I have climate raster type netCDF data.

I want the slope and other regression statistics of temperature for each cell over time.

I have read that GEOV IDL can do a temporal regression to achieve what I want but it is not open source. Does anyone know of a good open source software that can accomplish what I would like? R maybe?

Best Answer

Here is how you could get the slope, using R and the raster package. To (also) get the intercept see help(calc)

library(raster)
# your file
# b <- brick("file.nc")
# example data:
b <- brick(system.file("external/rlogo.grd", package="raster"))

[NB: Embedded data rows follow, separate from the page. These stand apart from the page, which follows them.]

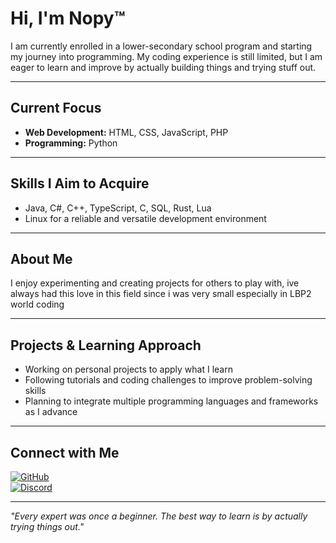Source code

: # Hi, I'm Nopy™

I am currently enrolled in a lower-secondary school program and starting my journey into programming. My coding experience is still limited, but I am eager to learn and improve by actually building things and trying stuff out.

---

## Current Focus

- **Web Development:** HTML, CSS, JavaScript, PHP  
- **Programming:** Python  

---

## Skills I Aim to Acquire

- Java, C#, C++, TypeScript, C, SQL, Rust, Lua  
- Linux for a reliable and versatile development environment  

---

## About Me

I enjoy experimenting and creating projects for others to play with, ive always had this love in this field since i was very small especially in LBP2 world coding

---

## Projects & Learning Approach

- Working on personal projects to apply what I learn  
- Following tutorials and coding challenges to improve problem-solving skills  
- Planning to integrate multiple programming languages and frameworks as I advance  

---

## Connect with Me

[![GitHub](https://img.shields.io/badge/-GitHub-181717?style=flat&logo=github&logoColor=white)](https://github.com/yourusername)  
[![Discord](https://img.shields.io/badge/-Discord-7289DA?style=flat&logo=discord&logoColor=white)](https://discord.com/users/yourid)  

---

*"Every expert was once a beginner. The best way to learn is by actually trying things out."*
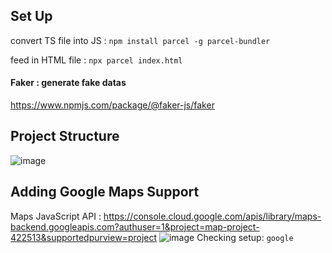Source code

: ## Set Up
convert TS file into JS :
``
npm install parcel -g parcel-bundler
``

feed in HTML file :
`` npx parcel index.html ``
#### Faker : generate fake datas
https://www.npmjs.com/package/@faker-js/faker


## Project Structure
![image](https://github.com/Tokitaka/maps-typescript/assets/110197274/bbdcac36-bcc5-4354-b1b1-c16a6c82a8ea)

## Adding Google Maps Support
Maps JavaScript API : 
https://console.cloud.google.com/apis/library/maps-backend.googleapis.com?authuser=1&project=map-project-422513&supportedpurview=project
![image](https://github.com/Tokitaka/maps-typescript/assets/110197274/fa89a6f7-0899-4991-8235-88b096b903fc)
Checking setup: ``google``
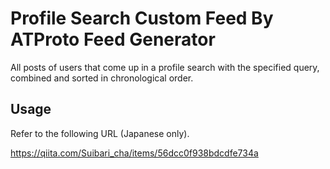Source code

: # Profile Search Custom Feed By ATProto Feed Generator

All posts of users that come up in a profile search with the specified query, combined and sorted in chronological order.

## Usage

Refer to the following URL (Japanese only).

https://qiita.com/Suibari_cha/items/56dcc0f938bdcdfe734a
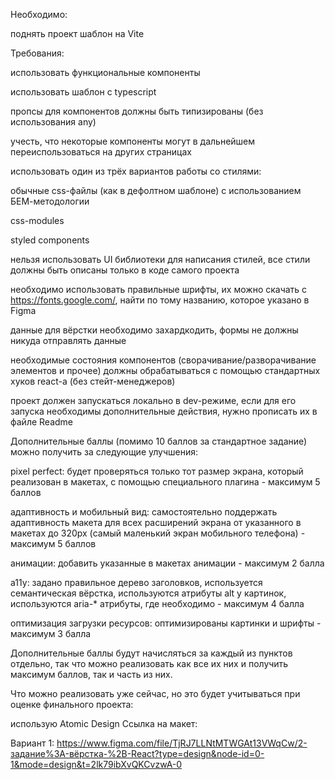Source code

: Необходимо:

поднять проект шаблон на Vite

Требования:

использовать функциональные компоненты

использовать шаблон с typescript

пропсы для компонентов должны быть типизированы (без использования any)

учесть, что некоторые компоненты могут в дальнейшем переиспользоваться на других страницах

использовать один из трёх вариантов работы со стилями:

обычные css-файлы (как в дефолтном шаблоне) с использованием БЕМ-методологии

css-modules

styled components

нельзя использовать UI библиотеки для написания стилей, все стили должны быть описаны только в коде самого проекта

необходимо использовать правильные шрифты, их можно скачать с https://fonts.google.com/, найти по тому названию, которое указано в Figma

данные для вёрстки необходимо захардкодить, формы не должны никуда отправлять данные

необходимые состояния компонентов (сворачивание/разворачивание элементов и прочее) должны обрабатываться с помощью стандартных хуков react-a (без стейт-менеджеров)

проект должен запускаться локально в dev-режиме, если для его запуска необходимы дополнительные действия, нужно прописать их в файле Readme

Дополнительные баллы (помимо 10 баллов за стандартное задание) можно получить за следующие улучшения:

pixel perfect: будет проверяться только тот размер экрана, который реализован в макетах, с помощью специального плагина - максимум 5 баллов

адаптивность и мобильный вид: самостоятельно поддержать адаптивность макета для всех расширений экрана от указанного в макетах до 320px (самый маленький экран мобильного телефона) - максимум 5 баллов

анимации: добавить указанные в макетах анимации - максимум 2 балла

a11y: задано правильное дерево заголовков, используется семантическая вёрстка, используются атрибуты alt у картинок, используются aria-* атрибуты, где необходимо - максимум 4 балла

оптимизация загрузки ресурсов: оптимизированы картинки и шрифты - максимум 3 балла

Дополнительные баллы будут начисляться за каждый из пунктов отдельно, так что можно реализовать как все их них и получить максимум баллов, так и часть из них.

Что можно реализовать уже сейчас, но это будет учитываться при оценке финального проекта:

использую Atomic Design
Ссылка на макет:

Вариант 1: https://www.figma.com/file/TjRJ7LLNtMTWGAt13VWqCw/2-задание%3A-вёрстка-%2B-React?type=design&node-id=0-1&mode=design&t=2lk79ibXvQKCvzwA-0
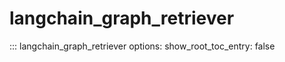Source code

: # langchain_graph_retriever

::: langchain_graph_retriever
    options:
      show_root_toc_entry: false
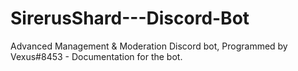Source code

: # SirerusShard---Discord-Bot
Advanced Management &amp; Moderation Discord bot, Programmed by Vexus#8453 - Documentation for the bot.
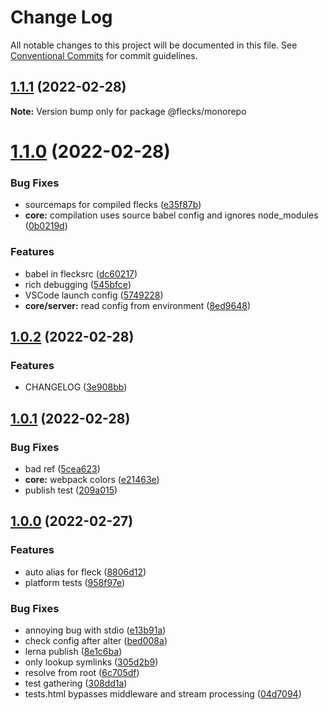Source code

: # Change Log

All notable changes to this project will be documented in this file.
See [Conventional Commits](https://conventionalcommits.org) for commit guidelines.

## [1.1.1](https://github.com/cha0s/flecks/compare/v1.1.0...v1.1.1) (2022-02-28)

**Note:** Version bump only for package @flecks/monorepo





# [1.1.0](https://github.com/cha0s/flecks/compare/v1.0.2...v1.1.0) (2022-02-28)


### Bug Fixes

* sourcemaps for compiled flecks ([e35f87b](https://github.com/cha0s/flecks/commit/e35f87b888e5cee891d6b2b6cca761a0898a2461))
* **core:** compilation uses source babel config and ignores node_modules ([0b0219d](https://github.com/cha0s/flecks/commit/0b0219d09eae6a1f7952af1a751bc77c35ee5591))


### Features

* babel in flecksrc ([dc60217](https://github.com/cha0s/flecks/commit/dc60217bd66d436eac6afe0e6d803f43a354bc6b))
* rich debugging ([545bfce](https://github.com/cha0s/flecks/commit/545bfce1ab602044041b370b413df62ae0cb9363))
* VSCode launch config ([5749228](https://github.com/cha0s/flecks/commit/5749228c2eb3ad22abf8006c90cc0bf3b5fc5865))
* **core/server:** read config from environment ([8ed9648](https://github.com/cha0s/flecks/commit/8ed96484b9cc260b1bc46d8f4cbe621476960d6c))





## [1.0.2](https://github.com/cha0s/flecks/compare/v1.0.1...v1.0.2) (2022-02-28)


### Features

* CHANGELOG ([3e908bb](https://github.com/cha0s/flecks/commit/3e908bba63abdcba204bafdd2026feef3f010dee))

## [1.0.1](https://github.com/cha0s/flecks/compare/v1.0.0...v1.0.1) (2022-02-28)


### Bug Fixes

* bad ref ([5cea623](https://github.com/cha0s/flecks/commit/5cea62353b818e36777a65ebc6a3809ff389a31c))
* **core:** webpack colors ([e21463e](https://github.com/cha0s/flecks/commit/e21463e95886185d8985733761f689c542c75bcb))
* publish test ([209a015](https://github.com/cha0s/flecks/commit/209a015b78445107985642de60622a28dfebbdf6))

## [1.0.0](https://github.com/cha0s/flecks/compare/8806d12d04aebb38b8176c15d9b79cab68769448...v1.0.0) (2022-02-27)


### Features

* auto alias for fleck ([8806d12](https://github.com/cha0s/flecks/commit/8806d12d04aebb38b8176c15d9b79cab68769448))
* platform tests ([958f97e](https://github.com/cha0s/flecks/commit/958f97ed218e4e1144c9e41f4a23add64773548b))


### Bug Fixes

* annoying bug with stdio ([e13b91a](https://github.com/cha0s/flecks/commit/e13b91a57b26dca157938b3a7d0a2bf6db3f8f8d))
* check config after alter ([bed008a](https://github.com/cha0s/flecks/commit/bed008ad26868099b13134ea081e406528213bac))
* lerna publish ([8e1c6ba](https://github.com/cha0s/flecks/commit/8e1c6ba65a4afc0d94372078923966bd6837a9fd))
* only lookup symlinks ([305d2b9](https://github.com/cha0s/flecks/commit/305d2b9585f9dc284797e96f395152aa561c71b0))
* resolve from root ([6c705df](https://github.com/cha0s/flecks/commit/6c705df5cd325cdfb25697a07d9acd9930b8884d))
* test gathering ([308dd1a](https://github.com/cha0s/flecks/commit/308dd1a13d5291b0ca43916425bc05780259a890))
* tests.html bypasses middleware and stream processing ([04d7094](https://github.com/cha0s/flecks/commit/04d7094cea92a2bb8e2b91b5a111652e682e8da4))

# here time is 1 to n, but you can set it something else
time <- 1:nlayers(b)
# write a function that reruns the value or values of interest 
fun <- function(x) { lm(x ~ time)$coefficients[2] }
x <- calc(b, fun)
plot(x)

If you have NA values, you need a more complex function

fun2 <- function(x) { 
   d <- na.omit(cbind(x, time))
   if (nrow(d) > 2) {
      lm(x ~ time, data=data.frame(d))$coefficients[2] 
   } else {
      NA
   }
} 
b[1:10] <- NA
x2 <- calc(b, fun2)

to get r^2

 fun <- function(x) { summary(lm(x ~ time))$r.squared }

Addendum

I noticed that this function is a bit slow as, for each raster cell, it fits a model and returns a lot of information that is not used. For each model some computations are repeated (as the independent variable is fixed). If you want simple output like the slope or intercept you can easily shortcut things by directly computing these via linear algebra, and pre-computing some of the intermediate (constant) results.

For the case without NAs only:

library(raster)
b <- brick(system.file("external/rlogo.grd", package="raster"))
time <- 1:nlayers(b)

LMfun <- function(x) { lm(x ~ time)$coefficients[2] }
system.time( xlm <- calc(b, LMfun) )

# user  system elapsed 
# 7.95    0.00    7.96 

# add 1 for a model with an intercept
X <- cbind(1, time)
# pre-computing constant part of least squares
invXtX <- solve(t(X) %*% X) %*% t(X)
# much reduced regression model. [2] is to get the slope 
LAfun <- function(y) (invXtX %*% y)[2] 
system.time( xla <- calc(b, LAfun) )

# user  system elapsed 
# 0.06    0.00    0.06

So this approach is about 130 times faster!